REQUIREMENT:
Search each line below for the word "discovery" and list those that contain it.

Stored data:
..............................

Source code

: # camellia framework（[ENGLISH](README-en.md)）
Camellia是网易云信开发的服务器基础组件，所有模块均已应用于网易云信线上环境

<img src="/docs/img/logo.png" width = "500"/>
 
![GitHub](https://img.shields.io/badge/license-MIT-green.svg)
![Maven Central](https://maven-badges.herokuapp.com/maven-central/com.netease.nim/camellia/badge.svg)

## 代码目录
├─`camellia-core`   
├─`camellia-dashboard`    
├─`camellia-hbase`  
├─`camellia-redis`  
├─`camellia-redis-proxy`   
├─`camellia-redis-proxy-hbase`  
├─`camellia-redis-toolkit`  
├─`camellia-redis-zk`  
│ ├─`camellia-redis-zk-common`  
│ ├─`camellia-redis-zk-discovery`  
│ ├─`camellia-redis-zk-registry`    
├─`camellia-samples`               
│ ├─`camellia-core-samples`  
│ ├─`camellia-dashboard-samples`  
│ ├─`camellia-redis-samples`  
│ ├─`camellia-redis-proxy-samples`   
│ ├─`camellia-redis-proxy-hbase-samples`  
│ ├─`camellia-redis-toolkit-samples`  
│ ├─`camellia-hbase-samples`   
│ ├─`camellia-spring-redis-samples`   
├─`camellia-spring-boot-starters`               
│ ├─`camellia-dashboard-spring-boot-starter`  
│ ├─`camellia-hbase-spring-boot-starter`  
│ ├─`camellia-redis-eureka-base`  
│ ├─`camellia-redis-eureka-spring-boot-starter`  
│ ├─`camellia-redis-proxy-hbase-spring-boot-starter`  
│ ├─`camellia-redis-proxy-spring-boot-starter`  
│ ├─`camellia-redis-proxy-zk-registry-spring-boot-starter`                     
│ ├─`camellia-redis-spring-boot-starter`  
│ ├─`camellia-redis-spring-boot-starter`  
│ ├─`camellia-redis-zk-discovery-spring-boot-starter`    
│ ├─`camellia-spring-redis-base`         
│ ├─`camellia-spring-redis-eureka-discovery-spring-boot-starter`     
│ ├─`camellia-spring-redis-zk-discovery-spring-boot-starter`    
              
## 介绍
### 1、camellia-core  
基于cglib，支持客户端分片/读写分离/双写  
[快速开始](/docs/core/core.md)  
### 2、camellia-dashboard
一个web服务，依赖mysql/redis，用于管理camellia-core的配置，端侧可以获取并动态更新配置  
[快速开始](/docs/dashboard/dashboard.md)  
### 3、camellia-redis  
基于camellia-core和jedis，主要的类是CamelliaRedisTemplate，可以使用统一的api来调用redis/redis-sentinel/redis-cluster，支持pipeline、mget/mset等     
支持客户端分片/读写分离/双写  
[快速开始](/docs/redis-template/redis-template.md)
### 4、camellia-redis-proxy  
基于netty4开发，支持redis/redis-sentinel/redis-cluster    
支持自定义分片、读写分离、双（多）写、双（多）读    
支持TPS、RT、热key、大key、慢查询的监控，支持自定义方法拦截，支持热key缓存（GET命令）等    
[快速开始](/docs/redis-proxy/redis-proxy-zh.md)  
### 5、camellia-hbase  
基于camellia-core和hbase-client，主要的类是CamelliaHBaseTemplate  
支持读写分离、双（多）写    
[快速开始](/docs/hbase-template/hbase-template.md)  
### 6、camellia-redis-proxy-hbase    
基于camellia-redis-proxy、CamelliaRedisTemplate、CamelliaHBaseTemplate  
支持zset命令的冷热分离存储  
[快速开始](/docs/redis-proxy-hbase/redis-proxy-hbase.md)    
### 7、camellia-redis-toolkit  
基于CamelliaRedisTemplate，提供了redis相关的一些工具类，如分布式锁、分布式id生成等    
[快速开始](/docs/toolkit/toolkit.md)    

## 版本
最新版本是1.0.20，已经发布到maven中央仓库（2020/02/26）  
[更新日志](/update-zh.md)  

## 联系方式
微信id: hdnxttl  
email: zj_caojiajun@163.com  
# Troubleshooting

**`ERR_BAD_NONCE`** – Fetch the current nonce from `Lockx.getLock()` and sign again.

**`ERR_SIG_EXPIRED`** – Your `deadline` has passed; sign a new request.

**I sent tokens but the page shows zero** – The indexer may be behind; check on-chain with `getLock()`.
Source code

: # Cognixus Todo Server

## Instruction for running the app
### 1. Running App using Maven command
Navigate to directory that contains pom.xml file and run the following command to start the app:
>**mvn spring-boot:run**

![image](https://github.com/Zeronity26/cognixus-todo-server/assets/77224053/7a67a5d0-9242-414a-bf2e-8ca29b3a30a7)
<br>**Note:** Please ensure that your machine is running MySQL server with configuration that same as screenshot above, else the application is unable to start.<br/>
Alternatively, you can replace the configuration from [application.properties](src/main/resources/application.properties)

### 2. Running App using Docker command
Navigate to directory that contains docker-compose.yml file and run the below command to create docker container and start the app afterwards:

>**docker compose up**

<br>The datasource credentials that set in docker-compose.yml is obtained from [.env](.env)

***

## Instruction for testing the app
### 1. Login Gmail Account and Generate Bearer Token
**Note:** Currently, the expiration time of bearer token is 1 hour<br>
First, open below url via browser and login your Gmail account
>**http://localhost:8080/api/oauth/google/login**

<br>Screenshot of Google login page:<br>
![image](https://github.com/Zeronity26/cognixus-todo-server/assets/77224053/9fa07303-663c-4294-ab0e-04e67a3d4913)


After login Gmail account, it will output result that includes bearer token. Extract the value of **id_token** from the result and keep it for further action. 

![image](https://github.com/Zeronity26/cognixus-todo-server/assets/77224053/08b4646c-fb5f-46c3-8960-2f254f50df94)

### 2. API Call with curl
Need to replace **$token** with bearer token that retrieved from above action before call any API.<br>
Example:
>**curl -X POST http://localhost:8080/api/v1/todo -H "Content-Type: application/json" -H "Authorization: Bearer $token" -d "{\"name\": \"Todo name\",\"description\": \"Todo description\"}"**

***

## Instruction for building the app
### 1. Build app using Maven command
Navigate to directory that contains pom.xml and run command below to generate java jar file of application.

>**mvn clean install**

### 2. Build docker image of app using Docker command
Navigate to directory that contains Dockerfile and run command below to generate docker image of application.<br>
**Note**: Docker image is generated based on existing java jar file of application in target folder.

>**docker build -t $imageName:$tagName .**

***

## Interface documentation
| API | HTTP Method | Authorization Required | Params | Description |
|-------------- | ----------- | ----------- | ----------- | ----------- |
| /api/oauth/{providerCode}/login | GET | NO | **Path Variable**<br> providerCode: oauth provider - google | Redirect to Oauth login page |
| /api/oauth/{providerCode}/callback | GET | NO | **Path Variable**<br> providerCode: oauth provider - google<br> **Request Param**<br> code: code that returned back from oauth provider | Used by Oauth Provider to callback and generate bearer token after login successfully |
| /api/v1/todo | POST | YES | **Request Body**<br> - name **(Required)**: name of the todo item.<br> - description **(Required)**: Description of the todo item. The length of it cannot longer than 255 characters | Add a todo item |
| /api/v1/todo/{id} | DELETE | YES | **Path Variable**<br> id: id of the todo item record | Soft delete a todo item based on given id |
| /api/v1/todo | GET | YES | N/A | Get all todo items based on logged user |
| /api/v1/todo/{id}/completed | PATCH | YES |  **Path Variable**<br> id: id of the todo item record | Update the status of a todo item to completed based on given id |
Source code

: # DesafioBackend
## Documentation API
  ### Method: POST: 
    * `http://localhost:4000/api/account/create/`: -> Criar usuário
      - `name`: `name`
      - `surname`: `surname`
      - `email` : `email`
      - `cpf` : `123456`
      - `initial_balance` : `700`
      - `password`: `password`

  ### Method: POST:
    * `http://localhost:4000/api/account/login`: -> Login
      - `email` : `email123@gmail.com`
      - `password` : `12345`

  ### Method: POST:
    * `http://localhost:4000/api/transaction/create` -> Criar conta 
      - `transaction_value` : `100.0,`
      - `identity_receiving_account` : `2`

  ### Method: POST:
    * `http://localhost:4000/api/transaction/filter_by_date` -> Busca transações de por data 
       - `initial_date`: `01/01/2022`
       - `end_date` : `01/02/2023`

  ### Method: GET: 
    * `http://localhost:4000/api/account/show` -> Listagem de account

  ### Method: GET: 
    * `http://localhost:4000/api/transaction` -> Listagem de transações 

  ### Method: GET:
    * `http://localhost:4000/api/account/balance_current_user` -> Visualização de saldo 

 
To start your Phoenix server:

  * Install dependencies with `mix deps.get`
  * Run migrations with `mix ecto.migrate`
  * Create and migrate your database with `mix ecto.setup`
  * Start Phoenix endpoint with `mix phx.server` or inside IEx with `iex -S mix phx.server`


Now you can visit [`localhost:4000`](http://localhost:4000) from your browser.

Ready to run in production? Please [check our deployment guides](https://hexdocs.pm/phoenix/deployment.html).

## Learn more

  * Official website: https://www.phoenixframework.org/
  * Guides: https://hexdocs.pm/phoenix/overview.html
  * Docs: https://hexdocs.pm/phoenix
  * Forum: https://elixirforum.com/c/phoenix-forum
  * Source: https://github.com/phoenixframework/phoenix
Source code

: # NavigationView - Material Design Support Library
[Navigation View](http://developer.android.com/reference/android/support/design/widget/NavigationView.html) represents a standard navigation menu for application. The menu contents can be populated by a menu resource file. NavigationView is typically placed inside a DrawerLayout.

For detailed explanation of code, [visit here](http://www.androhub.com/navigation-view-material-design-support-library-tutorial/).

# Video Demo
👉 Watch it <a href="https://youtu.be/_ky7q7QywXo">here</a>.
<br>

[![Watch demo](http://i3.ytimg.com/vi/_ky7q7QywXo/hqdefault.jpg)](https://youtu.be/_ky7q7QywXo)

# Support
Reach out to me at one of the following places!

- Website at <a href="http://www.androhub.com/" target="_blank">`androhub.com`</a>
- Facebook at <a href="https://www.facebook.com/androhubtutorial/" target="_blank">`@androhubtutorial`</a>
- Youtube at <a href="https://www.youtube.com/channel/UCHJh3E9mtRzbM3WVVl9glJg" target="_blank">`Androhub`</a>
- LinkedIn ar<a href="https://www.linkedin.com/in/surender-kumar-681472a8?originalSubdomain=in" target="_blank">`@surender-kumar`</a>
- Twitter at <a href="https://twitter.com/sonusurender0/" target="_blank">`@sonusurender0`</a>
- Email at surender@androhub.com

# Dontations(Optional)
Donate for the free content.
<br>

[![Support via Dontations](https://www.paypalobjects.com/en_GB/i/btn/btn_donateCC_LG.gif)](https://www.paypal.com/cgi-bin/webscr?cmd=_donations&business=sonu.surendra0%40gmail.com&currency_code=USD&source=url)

..............................

EXERCISE RESULT:
│ ├─`camellia-redis-zk-discovery`  
│ ├─`camellia-redis-zk-discovery-spring-boot-starter`    
│ ├─`camellia-spring-redis-eureka-discovery-spring-boot-starter`     
│ ├─`camellia-spring-redis-zk-discovery-spring-boot-starter`    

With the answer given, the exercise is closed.